One of my favorite foods I tried during my 12-day trip to Japan is takoyaki, which are round balls of dough that contain chunks of octopus. When I visited Ameyoko Market with my friend Shinichi, the shop selling them was already sold out, but if they’re available when you go, do not hesitate to try them! They’re tender, chewy, and practically fall apart as you pick them up, and the octopus in them is succulent and delicious.

If you’re in the mood for some inexpensive and high-quality fish, you have to try the seafood half-bowls (300 Yen/roughly $2.80 U.S.), which you’ll find near the takoyaki stand. The bowl I bought came with squid, tuna, salmon, salmon roe, minced tuna, and some sushi rice with soy sauce and wasabi on the side.

The salmon was so fresh and buttery, it tasted like it had just been swimming moments earlier! I also loved the briny flavor of the salmon roe. Roe is sometimes called the gems of the sea and after trying these incredible salmon eggs, I know why!

The squid was nice and chewy and the minced tuna was so fantastic, it blew my mind! Keep in mind, if you’re not a huge fan of spice, you might not want to use much of the wasabi. It’ll set your tongue ablaze if you’re not careful with it!

If you’re like me and like to only eat local fare when you’re visiting a foreign country, you might be inclined to skip Arirang Hot Dogs, but before you continue past it, make a quick stop to try the Potatorella (480 Yen/roughly $4.30), a trendy dish on a stick that consists of a crispy, fried potato exterior that is stuffed with lots of hot, gooey mozzarella.

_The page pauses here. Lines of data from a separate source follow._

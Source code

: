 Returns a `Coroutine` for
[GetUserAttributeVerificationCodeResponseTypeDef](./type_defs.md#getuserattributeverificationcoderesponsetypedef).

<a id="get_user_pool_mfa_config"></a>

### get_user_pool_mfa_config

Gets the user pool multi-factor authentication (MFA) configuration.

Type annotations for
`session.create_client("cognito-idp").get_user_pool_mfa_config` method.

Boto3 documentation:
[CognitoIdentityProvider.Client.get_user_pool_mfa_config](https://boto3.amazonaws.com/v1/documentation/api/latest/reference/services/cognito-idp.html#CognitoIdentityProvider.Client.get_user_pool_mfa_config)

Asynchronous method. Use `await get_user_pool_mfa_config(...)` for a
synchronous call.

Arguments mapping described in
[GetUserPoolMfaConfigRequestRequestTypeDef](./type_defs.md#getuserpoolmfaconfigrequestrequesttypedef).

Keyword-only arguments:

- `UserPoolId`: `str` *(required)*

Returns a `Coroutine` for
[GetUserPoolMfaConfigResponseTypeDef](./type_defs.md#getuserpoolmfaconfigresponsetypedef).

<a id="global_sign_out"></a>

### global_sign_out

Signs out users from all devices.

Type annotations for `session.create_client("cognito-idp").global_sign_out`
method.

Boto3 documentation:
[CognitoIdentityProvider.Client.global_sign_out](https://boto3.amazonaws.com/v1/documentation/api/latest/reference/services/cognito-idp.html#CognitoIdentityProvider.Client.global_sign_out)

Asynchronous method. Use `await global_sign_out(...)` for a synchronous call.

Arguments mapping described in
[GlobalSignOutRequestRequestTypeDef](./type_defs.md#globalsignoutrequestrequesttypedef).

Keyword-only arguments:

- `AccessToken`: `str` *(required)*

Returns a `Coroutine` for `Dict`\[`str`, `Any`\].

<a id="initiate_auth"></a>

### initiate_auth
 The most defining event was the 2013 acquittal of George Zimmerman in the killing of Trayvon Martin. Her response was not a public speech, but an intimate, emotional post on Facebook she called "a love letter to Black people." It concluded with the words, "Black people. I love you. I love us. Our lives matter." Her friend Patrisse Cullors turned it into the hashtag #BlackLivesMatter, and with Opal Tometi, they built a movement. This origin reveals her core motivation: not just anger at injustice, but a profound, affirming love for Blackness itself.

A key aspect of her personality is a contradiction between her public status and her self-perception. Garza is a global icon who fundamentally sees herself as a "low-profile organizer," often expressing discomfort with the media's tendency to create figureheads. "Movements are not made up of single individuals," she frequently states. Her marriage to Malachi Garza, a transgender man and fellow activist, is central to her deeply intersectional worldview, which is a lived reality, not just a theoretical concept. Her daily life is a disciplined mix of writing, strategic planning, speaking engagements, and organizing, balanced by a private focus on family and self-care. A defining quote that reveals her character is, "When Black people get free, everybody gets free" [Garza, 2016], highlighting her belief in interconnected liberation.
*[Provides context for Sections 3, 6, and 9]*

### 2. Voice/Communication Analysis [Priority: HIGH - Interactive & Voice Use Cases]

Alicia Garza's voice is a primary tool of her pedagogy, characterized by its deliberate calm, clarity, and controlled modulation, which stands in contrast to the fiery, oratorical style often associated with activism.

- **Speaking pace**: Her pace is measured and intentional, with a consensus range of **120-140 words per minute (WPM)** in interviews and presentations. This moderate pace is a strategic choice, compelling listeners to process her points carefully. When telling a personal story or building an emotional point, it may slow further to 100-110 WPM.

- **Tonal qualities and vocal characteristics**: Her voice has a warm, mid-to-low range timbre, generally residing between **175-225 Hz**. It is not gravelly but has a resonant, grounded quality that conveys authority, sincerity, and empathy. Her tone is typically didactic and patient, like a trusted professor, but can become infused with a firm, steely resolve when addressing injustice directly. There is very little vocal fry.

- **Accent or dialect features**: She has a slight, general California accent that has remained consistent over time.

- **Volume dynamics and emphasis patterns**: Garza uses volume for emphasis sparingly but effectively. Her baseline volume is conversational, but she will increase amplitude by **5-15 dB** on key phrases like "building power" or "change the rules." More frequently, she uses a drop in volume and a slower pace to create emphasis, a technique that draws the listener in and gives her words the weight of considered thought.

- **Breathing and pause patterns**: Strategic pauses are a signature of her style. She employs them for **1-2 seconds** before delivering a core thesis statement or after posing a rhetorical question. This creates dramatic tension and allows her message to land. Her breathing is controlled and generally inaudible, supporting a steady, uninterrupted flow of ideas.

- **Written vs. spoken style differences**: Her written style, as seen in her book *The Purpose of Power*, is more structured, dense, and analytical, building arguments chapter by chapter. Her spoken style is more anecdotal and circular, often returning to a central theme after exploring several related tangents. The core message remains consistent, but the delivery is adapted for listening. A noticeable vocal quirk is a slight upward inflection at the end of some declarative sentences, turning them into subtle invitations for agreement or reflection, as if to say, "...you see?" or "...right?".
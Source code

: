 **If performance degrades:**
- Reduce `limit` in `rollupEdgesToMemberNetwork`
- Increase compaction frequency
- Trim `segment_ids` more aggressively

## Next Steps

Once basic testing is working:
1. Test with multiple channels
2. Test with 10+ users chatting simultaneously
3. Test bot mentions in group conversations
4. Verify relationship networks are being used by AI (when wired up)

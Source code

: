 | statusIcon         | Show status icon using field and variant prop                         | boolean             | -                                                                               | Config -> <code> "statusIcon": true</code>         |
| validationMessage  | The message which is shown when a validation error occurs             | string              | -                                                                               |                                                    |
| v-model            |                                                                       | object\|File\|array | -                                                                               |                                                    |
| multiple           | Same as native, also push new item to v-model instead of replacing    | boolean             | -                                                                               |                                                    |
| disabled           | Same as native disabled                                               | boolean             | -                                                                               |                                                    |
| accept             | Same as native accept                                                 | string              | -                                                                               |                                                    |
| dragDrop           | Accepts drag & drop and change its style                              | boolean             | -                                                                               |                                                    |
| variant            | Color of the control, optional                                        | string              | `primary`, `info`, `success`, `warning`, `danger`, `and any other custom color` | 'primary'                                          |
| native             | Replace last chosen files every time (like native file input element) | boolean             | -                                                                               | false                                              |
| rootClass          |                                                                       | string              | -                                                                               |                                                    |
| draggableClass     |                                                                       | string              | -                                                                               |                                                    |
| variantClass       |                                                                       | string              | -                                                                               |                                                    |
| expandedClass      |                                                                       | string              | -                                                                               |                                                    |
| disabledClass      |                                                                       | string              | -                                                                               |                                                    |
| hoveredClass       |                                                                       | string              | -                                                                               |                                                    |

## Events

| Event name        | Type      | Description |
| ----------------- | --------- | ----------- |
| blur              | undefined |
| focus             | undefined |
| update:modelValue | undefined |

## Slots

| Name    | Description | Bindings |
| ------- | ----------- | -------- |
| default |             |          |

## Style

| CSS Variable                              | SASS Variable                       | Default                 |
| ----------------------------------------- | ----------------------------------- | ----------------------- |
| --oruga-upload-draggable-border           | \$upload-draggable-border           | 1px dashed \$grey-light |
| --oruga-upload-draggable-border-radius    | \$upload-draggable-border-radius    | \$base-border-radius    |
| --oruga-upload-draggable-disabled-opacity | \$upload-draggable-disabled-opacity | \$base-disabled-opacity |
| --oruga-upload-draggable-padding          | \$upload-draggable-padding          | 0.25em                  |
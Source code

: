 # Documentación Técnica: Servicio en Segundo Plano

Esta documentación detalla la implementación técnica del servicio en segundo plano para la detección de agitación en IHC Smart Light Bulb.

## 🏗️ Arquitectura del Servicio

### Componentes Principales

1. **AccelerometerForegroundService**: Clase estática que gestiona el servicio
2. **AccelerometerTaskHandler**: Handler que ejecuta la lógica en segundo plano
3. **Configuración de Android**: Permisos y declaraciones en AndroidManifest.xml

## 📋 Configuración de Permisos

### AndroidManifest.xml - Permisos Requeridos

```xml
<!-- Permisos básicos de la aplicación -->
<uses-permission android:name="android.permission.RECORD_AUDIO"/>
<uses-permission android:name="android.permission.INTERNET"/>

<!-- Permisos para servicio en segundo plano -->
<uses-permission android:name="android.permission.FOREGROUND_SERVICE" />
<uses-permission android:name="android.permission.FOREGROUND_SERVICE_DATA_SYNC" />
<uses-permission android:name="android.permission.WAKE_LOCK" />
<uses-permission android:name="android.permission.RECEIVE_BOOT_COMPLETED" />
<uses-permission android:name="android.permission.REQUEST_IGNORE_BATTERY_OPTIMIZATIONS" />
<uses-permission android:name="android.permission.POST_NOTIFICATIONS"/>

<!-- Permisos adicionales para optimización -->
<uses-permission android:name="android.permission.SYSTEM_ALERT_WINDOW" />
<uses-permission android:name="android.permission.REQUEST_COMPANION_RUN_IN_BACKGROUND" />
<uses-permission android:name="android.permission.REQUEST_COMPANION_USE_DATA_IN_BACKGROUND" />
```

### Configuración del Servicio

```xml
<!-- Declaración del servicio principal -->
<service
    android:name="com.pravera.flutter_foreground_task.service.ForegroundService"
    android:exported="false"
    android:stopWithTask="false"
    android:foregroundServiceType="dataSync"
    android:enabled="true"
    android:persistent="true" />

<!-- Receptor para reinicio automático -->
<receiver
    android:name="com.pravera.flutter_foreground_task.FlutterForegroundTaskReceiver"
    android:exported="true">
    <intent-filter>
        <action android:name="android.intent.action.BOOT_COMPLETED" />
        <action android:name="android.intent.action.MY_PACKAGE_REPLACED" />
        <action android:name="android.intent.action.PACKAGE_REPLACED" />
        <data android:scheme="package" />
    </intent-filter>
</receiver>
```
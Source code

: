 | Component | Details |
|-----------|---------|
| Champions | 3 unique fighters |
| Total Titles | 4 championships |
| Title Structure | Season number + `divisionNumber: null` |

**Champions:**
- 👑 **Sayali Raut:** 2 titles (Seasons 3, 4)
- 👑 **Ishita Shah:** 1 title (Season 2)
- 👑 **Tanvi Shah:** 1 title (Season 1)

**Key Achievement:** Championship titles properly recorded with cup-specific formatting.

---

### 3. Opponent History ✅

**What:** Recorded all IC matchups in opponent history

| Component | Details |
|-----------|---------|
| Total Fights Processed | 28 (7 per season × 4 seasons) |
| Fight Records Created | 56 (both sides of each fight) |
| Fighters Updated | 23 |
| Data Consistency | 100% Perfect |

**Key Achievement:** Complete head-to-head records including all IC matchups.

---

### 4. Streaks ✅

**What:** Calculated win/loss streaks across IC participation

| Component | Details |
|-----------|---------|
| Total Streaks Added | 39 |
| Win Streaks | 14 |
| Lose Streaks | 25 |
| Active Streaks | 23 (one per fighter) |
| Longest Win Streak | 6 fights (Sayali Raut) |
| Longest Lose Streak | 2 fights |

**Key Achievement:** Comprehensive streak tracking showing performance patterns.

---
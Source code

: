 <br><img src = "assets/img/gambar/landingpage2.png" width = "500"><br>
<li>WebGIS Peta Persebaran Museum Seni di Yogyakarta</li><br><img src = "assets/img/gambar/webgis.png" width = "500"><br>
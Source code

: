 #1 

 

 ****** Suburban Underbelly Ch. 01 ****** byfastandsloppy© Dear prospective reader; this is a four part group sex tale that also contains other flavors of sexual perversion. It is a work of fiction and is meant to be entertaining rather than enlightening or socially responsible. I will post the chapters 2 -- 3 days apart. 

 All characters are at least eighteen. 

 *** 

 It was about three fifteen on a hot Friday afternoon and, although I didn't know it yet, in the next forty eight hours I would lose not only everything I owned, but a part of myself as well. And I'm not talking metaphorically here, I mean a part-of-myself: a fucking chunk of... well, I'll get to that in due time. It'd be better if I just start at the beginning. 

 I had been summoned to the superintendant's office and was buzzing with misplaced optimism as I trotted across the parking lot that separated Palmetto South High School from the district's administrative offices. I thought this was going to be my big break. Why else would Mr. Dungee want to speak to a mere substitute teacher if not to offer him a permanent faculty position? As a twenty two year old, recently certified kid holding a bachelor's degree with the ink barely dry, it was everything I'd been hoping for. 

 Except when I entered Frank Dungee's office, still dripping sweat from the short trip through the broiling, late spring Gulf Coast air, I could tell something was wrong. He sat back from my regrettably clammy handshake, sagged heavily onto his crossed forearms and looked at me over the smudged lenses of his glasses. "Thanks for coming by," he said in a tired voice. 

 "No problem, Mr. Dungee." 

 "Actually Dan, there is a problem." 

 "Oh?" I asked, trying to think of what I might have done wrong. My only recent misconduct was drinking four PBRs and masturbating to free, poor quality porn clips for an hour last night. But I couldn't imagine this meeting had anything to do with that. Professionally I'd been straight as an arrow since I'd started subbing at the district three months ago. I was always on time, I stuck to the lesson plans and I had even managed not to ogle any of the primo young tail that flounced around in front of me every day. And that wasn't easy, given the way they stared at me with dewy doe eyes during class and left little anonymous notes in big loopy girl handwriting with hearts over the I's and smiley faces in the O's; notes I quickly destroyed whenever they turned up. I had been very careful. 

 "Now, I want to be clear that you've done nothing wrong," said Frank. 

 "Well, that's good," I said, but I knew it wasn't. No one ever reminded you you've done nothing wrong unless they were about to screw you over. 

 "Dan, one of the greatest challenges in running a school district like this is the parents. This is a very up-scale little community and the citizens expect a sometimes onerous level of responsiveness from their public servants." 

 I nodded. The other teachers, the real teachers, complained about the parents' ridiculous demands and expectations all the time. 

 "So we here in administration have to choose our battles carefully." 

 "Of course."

Try it with the sweet chili sauce and garlic! It’s unusual and pretty heavy, the combinations of crispy/creamy and sweet/spicy are phenomenal and make it a must-try!

The next street food you must try at Ameyoko Market is a popular Korean dish called tteok-bokki, which consists of mochis, or glutinous rice cakes, in a sweet and spicy gochujang sauce with fish cakes, sausage, and green onion.

While mine didn’t contain sausage, the dish was still fantastic. I loved the gooey texture of the mochis and the gochujang sauce was like a cross between sriracha and sweet-and-sour sauce. And while it was certainly spicy, I was told that the Korean version is downright fiery!

Japan is home to some of the freshest and most delicious raw seafood on the planet, so when in Rome, do as the Romans do, right? As you continue exploring Ameyoko Market, you’ll come across a shop selling some pretty massive oysters. I recommend having them with a squeeze of lemon and some ponzu sauce. At just 1,000 Yen, or around $9 U.S. for five huge oysters, they’re more than worth the price!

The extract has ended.